[Collected data]
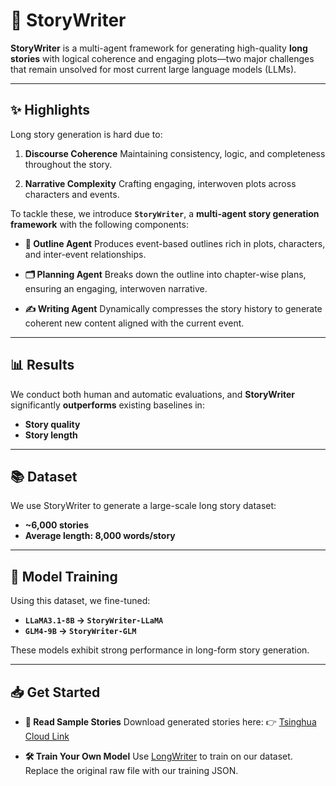 # 📝 StoryWriter

**StoryWriter** is a multi-agent framework for generating high-quality **long stories** with logical coherence and engaging plots—two major challenges that remain unsolved for most current large language models (LLMs).

---

## ✨ Highlights

Long story generation is hard due to:

1. **Discourse Coherence**
   Maintaining consistency, logic, and completeness throughout the story.

2. **Narrative Complexity**
   Crafting engaging, interwoven plots across characters and events.

To tackle these, we introduce **`StoryWriter`**, a **multi-agent story generation framework** with the following components:

* **🧠 Outline Agent**
  Produces event-based outlines rich in plots, characters, and inter-event relationships.

* **🗂️ Planning Agent**
  Breaks down the outline into chapter-wise plans, ensuring an engaging, interwoven narrative.

* **✍️ Writing Agent**
  Dynamically compresses the story history to generate coherent new content aligned with the current event.

---

## 📊 Results

We conduct both human and automatic evaluations, and **StoryWriter** significantly **outperforms** existing baselines in:

* **Story quality**
* **Story length**

---

## 📚 Dataset

We use StoryWriter to generate a large-scale long story dataset:

* **\~6,000 stories**
* **Average length: 8,000 words/story**

---

## 🔧 Model Training

Using this dataset, we fine-tuned:

* **`LLaMA3.1-8B` → `StoryWriter-LLaMA`**
* **`GLM4-9B` → `StoryWriter-GLM`**

These models exhibit strong performance in long-form story generation.

---

## 📥 Get Started

* **📖 Read Sample Stories**
  Download generated stories here:
  👉 [Tsinghua Cloud Link](https://cloud.tsinghua.edu.cn/f/6173850b58114951ab7e/)

* **🛠️ Train Your Own Model**
  Use [LongWriter](https://github.com/THUDM/LongWriter/tree/main) to train on our dataset.
  Replace the original raw file with our training JSON.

Problem to solve: Locate the word "generation" in the records above, and return each line that has it.

Exercise solution:
Long story generation is hard due to:
To tackle these, we introduce **`StoryWriter`**, a **multi-agent story generation framework** with the following components:
These models exhibit strong performance in long-form story generation.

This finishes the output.